Yes, he had been raised in the church. We would go for years to the Sunday service, the Sunday night service and the Wednesday night service. Yes, one Sunday morning he said it was too hard to stay in Sunday school because a girl kept teasing him. I knew the girl was the daughter of a couple who were leaders in the church. Yes, I knew the Sunday school teacher would not chastise her because of that. Yes, I also knew that my son had tolerated as much of this abuse as he could. He would never complain. When he did, he had good reason to. Yes, I told him he did not have to go there any more. 

Through his teens and early twenties, he lived an extremely challenged life. I as a mom felt his pain day and night, but his own pain must have been much greater than mine. Yes, he had issues with the faith thing, he, who always had tried to do the right thing, sacrificing his own needs for others. He loved to song and play the guitar and piano. He would sing any time, anywhere. He did not care if someone took his melodies or did not appreciate his music. He sang and played because it came from his heart, his soul. Things and places were not important to him. People were. He loved people and was the least judgmental person I ever know. 

When he saw a sick person sitting on the sidewalk muttering, he would stop and try to listen to what was said. He always listened to the different drummer. He never read music, but played the piano so that people would stop, even workmen walking home from work, and one of them came to the apartment and asked in broken English if my son would teach him how to play. 

One day he came to my room and asked if the bad things he had said to God (when his sickness was at its worst) were the 'unforgivable sins' the Bible talks about. I told him that I had heard what he said and I loved him so much that I forgave him his rants against God. I told him that if I, as his mom, could forgive him, surely God could, too. He listened and did not say anything. 
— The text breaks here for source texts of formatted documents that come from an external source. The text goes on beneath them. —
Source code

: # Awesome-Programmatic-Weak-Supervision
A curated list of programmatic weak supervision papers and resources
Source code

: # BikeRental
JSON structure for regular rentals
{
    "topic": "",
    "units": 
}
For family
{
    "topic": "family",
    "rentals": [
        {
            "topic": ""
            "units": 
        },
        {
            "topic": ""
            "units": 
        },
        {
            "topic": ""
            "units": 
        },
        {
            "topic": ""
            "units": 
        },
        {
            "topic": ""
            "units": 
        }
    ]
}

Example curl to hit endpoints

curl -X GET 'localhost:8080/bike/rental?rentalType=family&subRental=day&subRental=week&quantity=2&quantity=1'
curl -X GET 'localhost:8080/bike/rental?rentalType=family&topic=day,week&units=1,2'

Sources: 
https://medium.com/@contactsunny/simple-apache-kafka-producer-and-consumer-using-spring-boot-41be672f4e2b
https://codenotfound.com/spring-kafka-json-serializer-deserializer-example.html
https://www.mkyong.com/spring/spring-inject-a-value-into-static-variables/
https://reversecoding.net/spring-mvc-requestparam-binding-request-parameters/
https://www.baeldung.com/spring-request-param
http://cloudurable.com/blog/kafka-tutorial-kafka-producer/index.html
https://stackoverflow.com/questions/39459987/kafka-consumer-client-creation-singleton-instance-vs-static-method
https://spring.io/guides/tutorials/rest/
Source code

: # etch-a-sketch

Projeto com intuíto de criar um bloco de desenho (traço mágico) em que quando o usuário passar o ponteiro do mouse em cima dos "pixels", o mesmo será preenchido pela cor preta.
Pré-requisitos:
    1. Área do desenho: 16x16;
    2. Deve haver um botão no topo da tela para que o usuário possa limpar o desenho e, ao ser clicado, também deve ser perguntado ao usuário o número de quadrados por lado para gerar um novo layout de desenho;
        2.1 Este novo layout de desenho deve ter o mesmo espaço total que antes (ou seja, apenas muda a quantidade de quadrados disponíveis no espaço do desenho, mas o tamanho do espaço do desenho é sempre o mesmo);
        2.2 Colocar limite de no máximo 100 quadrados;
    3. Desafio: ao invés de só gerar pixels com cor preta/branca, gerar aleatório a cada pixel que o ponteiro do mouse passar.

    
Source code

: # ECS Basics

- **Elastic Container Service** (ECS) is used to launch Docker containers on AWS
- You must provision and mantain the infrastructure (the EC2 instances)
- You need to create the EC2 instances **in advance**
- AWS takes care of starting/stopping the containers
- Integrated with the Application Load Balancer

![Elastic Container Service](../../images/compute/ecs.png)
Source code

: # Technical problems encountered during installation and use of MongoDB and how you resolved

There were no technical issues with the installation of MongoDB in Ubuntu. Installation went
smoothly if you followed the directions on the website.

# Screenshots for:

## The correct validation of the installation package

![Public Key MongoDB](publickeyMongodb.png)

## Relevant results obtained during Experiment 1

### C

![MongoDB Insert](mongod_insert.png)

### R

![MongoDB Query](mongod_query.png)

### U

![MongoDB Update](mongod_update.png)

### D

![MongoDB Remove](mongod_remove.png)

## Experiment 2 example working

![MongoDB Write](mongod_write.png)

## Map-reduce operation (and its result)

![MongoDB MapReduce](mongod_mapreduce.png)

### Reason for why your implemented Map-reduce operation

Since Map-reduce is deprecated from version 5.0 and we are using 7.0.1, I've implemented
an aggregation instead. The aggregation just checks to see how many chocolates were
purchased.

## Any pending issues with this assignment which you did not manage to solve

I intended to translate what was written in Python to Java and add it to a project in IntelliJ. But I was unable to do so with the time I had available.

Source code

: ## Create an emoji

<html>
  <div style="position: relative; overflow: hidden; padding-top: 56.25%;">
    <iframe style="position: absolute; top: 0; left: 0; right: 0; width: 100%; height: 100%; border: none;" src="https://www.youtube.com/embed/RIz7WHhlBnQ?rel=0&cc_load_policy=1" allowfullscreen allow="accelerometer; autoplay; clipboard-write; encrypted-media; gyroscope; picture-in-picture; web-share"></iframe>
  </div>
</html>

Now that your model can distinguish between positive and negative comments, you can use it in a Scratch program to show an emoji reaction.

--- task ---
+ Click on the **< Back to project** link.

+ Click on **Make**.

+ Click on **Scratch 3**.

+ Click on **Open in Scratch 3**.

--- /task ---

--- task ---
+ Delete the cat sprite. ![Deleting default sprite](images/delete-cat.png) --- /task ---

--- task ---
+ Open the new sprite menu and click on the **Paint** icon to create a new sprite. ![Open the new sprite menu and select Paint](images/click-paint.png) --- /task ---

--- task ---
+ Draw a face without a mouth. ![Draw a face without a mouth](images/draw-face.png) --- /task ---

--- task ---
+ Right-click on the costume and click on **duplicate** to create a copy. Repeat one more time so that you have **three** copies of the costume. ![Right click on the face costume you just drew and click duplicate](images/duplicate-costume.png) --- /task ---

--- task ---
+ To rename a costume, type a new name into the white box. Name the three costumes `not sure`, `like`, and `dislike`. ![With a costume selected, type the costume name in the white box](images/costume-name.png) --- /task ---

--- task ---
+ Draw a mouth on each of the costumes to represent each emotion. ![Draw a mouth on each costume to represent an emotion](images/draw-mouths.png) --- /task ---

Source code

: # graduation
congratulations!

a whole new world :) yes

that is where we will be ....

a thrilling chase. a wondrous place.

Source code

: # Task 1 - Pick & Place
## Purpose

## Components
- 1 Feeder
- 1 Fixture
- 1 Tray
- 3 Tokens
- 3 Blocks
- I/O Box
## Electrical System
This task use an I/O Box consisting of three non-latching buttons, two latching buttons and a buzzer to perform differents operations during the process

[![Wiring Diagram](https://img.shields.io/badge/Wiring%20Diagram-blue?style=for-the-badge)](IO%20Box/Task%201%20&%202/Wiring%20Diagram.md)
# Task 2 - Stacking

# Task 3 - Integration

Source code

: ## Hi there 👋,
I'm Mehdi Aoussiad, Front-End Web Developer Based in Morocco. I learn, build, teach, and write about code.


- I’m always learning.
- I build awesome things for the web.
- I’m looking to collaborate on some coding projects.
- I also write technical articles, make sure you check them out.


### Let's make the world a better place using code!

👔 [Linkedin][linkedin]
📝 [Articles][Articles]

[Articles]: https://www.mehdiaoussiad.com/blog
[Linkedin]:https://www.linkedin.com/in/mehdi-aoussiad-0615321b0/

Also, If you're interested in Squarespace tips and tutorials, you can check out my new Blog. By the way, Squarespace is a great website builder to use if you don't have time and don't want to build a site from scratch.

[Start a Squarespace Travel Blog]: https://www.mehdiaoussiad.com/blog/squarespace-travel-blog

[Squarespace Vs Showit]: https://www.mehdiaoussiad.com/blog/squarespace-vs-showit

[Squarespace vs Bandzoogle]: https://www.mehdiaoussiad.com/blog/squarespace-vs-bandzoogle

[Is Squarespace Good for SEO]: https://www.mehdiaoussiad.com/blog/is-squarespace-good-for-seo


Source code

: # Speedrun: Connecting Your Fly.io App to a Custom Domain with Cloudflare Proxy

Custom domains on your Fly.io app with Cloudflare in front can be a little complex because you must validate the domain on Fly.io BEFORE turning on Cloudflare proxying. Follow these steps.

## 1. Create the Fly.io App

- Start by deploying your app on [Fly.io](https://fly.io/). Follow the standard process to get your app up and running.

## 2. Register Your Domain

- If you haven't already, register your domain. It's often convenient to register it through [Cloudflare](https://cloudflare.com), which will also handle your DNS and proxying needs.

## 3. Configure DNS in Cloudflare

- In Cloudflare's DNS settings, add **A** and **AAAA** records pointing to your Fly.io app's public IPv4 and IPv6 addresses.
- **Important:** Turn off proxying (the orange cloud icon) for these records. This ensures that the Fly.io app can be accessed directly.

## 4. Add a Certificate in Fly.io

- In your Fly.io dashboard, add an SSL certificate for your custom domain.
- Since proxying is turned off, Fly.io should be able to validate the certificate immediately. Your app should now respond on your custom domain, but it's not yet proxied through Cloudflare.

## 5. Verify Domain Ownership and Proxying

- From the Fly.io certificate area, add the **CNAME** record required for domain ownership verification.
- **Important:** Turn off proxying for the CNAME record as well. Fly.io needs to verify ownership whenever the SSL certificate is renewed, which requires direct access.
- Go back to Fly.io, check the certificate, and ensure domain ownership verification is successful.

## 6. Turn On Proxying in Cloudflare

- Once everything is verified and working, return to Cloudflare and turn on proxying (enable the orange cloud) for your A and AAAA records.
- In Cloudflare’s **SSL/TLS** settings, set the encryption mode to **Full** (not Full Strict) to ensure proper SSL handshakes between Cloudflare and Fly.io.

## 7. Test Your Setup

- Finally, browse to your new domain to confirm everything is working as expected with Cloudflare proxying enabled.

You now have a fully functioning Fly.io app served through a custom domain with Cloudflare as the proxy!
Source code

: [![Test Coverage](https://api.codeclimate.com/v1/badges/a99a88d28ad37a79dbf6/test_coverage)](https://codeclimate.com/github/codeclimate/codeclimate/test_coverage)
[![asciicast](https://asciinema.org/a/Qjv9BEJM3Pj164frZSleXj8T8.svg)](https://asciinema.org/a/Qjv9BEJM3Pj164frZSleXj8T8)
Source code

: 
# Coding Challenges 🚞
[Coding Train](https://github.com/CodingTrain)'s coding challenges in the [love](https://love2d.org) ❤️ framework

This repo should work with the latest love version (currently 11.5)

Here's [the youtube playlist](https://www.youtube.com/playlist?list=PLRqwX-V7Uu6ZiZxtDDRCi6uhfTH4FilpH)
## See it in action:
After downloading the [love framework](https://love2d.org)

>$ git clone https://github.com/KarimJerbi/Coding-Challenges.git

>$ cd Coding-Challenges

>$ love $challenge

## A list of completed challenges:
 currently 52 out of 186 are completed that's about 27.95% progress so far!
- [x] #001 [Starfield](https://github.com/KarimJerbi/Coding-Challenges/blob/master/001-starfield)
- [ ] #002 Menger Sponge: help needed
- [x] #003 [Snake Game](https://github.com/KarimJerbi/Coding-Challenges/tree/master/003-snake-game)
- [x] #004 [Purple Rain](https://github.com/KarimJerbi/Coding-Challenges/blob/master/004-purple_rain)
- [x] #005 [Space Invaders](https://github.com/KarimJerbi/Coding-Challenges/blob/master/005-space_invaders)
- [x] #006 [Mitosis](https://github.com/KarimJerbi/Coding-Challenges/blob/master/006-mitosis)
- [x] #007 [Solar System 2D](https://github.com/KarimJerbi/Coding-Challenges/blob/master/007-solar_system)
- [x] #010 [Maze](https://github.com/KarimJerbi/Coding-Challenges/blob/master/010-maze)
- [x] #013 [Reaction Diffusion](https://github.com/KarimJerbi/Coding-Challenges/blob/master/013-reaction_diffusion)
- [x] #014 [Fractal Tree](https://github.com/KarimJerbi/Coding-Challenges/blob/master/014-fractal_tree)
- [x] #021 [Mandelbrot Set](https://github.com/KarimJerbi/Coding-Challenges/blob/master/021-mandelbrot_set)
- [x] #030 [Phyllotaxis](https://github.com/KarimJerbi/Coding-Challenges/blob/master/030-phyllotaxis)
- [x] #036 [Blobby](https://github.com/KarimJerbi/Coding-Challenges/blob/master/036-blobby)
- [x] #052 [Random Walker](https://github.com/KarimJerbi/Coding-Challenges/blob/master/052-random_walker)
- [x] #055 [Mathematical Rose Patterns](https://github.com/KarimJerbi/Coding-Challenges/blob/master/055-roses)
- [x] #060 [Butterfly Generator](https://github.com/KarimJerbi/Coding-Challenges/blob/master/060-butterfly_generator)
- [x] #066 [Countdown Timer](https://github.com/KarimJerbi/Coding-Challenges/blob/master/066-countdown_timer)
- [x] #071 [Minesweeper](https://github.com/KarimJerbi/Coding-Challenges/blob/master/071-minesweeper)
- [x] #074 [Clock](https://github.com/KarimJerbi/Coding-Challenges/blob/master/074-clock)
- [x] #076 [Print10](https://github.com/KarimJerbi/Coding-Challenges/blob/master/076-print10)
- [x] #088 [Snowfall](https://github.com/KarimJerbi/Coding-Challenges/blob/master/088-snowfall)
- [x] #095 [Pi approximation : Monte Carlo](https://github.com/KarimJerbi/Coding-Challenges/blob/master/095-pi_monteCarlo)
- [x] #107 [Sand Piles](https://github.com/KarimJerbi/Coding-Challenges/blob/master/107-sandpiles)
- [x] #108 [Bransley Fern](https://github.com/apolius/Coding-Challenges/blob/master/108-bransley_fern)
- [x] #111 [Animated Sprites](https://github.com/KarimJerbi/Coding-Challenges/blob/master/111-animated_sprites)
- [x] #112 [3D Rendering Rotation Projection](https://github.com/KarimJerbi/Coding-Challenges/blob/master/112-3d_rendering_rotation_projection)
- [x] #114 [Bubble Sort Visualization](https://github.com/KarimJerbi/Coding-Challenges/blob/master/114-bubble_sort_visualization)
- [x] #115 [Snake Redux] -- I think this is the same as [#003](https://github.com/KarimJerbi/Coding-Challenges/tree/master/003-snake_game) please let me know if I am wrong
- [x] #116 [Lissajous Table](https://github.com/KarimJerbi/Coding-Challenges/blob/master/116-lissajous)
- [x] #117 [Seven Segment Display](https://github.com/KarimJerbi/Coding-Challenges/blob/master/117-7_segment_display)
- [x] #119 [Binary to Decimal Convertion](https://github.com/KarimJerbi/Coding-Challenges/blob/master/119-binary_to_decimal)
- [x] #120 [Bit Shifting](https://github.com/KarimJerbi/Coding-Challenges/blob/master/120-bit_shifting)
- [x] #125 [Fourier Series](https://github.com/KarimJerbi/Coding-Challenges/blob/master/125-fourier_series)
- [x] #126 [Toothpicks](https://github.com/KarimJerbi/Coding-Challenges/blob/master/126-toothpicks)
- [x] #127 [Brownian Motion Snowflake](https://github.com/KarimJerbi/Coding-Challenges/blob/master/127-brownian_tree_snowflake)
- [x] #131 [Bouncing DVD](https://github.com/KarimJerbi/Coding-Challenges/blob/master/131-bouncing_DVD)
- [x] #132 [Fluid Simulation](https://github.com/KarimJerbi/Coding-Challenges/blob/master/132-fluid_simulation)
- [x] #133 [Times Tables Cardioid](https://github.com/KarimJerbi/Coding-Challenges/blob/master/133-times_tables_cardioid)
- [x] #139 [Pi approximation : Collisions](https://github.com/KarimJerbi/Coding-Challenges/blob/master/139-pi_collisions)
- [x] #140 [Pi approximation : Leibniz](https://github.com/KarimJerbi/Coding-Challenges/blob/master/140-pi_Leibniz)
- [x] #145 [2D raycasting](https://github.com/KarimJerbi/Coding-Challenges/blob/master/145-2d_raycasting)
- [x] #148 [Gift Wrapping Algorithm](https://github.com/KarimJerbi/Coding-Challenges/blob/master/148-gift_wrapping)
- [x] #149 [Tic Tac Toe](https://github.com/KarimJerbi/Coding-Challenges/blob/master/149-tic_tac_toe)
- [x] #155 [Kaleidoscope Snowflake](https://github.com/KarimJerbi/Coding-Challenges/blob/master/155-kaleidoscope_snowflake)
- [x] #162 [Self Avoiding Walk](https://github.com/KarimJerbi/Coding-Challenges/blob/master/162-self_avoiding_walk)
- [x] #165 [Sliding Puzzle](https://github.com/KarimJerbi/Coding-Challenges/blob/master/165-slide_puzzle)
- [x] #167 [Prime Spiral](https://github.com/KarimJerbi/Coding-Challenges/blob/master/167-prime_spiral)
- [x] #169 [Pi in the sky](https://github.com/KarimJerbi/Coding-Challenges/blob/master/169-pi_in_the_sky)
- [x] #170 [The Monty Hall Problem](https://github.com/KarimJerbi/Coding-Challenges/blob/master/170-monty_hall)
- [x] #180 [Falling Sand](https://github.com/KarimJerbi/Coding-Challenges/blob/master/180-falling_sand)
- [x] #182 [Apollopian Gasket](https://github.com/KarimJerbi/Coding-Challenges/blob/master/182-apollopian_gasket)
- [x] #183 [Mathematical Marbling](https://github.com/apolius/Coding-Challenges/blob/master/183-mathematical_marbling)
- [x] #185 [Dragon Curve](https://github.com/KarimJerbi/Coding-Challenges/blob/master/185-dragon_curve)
A year or so before he died at age 33, he began going to various churches in an area he had moved to. Then, in the last months, he would be walking with a Bible in his hand and check out each church in a new area where the people he lived with had moved to. During the memorial service they did in his honor, many of the congregation told me and his brother and sister, what a blessing he had been to the church. Each person gave an amazing testimony of how he had blessed them with his music and his honesty and how their lives had been uplifted from knowing him.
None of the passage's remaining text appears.